Cette déclaration acquiert la valeur d’un art poétique, si l’on
en rapproche les circonstances particulières qui traversèrent
la vie de Nerval, Les « sonnets mystagogiques » des Vers
dorés ont été composés de 1841 à 1854, c’est-à-dire aux
époques où le poète a fait les plus fréquents séjours dans les
maisons de santé[1]. Les meilleurs vers de Nerval sont
ceux qu’il a composés avant et après ses crises, ce qui
conduit à constater que le don poétique était concomitant
avec ses accès de folie. D’où pour les symbolistes un premier
principe : Plus on est loin de la raison, plus on a chance
d’exprimer les réalités du mystère. Il y en a un second qui
se dégage tout naturellement de la déclaration de Nerval à
Alexandre Dumas : « En admettant qu’un poème puisse être
expliqué, il perdrait à l’être tout son charme. » Est-ce assez
dire que la poésie n’est pas matière d’intelligence, mais
uniquement de sensibilité ? Elle ne frappe pas la raison, elle
émeut le cœur. On n’a pas à lui demander compte de la
logique de ses détails, mais uniquement à s’inquiéter de l’impression
qu’elle produit. C’est la formule de cette poésie
qu’on ne peut discuter, de ces compositions indécises dont
le charme réside dans une commotion vague, mais cependant
indéniable.

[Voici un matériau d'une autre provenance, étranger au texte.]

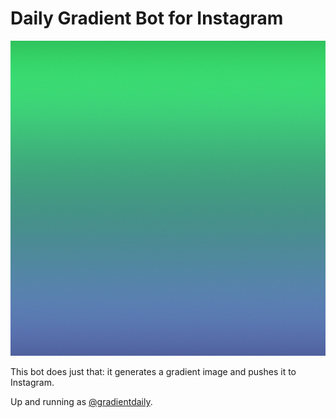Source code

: # Daily Gradient Bot for Instagram

![Look, ma - gradient!](/example.jpg)

This bot does just that: it generates a gradient image and pushes it to Instagram.

Up and running as [@gradientdaily](https://www.instagram.com/gradientdaily/).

Gérard de Nerval ne pose pas seulement le
principe. Il donne l’exemple. Son Artémis[2] semble écrite
d’hier par un des maîtres de la jeune école :
La treizième revient… C’est encore la première ;
Et c’est toujours la seule, — ou c’est le seul moment :
Car, es-tu reine, ô toi ! la première ou dernière ?
Es-tu roi, toi le seul ou le dernier amant ?…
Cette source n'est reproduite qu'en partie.